Assignment → Output exactly the lines that run from the start of the records to the line with "for the execution.", counting both ends, and skip the pictures.

Data under study →
__________________________________________________

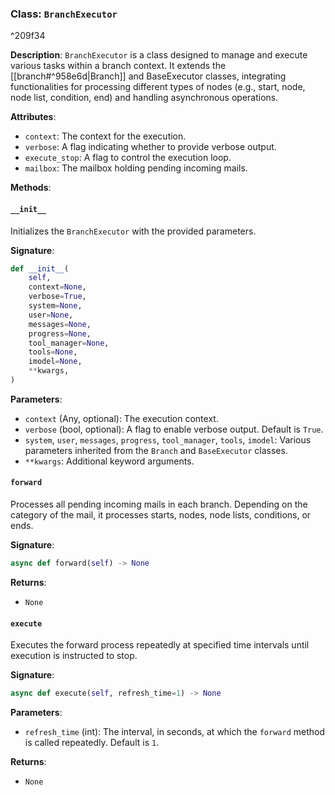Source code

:
### Class: `BranchExecutor`

^209f34

**Description**:
`BranchExecutor` is a class designed to manage and execute various tasks within a branch context. It extends the [[branch#^958e6d|Branch]] and BaseExecutor classes, integrating functionalities for processing different types of nodes (e.g., start, node, node list, condition, end) and handling asynchronous operations. 

**Attributes**:
- `context`: The context for the execution.
- `verbose`: A flag indicating whether to provide verbose output.
- `execute_stop`: A flag to control the execution loop.
- `mailbox`: The mailbox holding pending incoming mails.

**Methods**:

#### `__init__`
Initializes the `BranchExecutor` with the provided parameters.

**Signature**:
```python
def __init__(
    self,
    context=None,
    verbose=True,
    system=None,
    user=None,
    messages=None,
    progress=None,
    tool_manager=None,
    tools=None,
    imodel=None,
    **kwargs,
)
```

**Parameters**:
- `context` (Any, optional): The execution context.
- `verbose` (bool, optional): A flag to enable verbose output. Default is `True`.
- `system`, `user`, `messages`, `progress`, `tool_manager`, `tools`, `imodel`: Various parameters inherited from the `Branch` and `BaseExecutor` classes.
- `**kwargs`: Additional keyword arguments.

#### `forward`
Processes all pending incoming mails in each branch. Depending on the category of the mail, it processes starts, nodes, node lists, conditions, or ends.

**Signature**:
```python
async def forward(self) -> None
```

**Returns**:
- `None`

#### `execute`
Executes the forward process repeatedly at specified time intervals until execution is instructed to stop.

**Signature**:
```python
async def execute(self, refresh_time=1) -> None
```

**Parameters**:
- `refresh_time` (int): The interval, in seconds, at which the `forward` method is called repeatedly. Default is `1`.

**Returns**:
- `None`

__________________________________________________

Response to this exercise →
Source code

:
### Class: `BranchExecutor`

^209f34

**Description**:
`BranchExecutor` is a class designed to manage and execute various tasks within a branch context. It extends the [[branch#^958e6d|Branch]] and BaseExecutor classes, integrating functionalities for processing different types of nodes (e.g., start, node, node list, condition, end) and handling asynchronous operations. 

**Attributes**:
- `context`: The context for the execution.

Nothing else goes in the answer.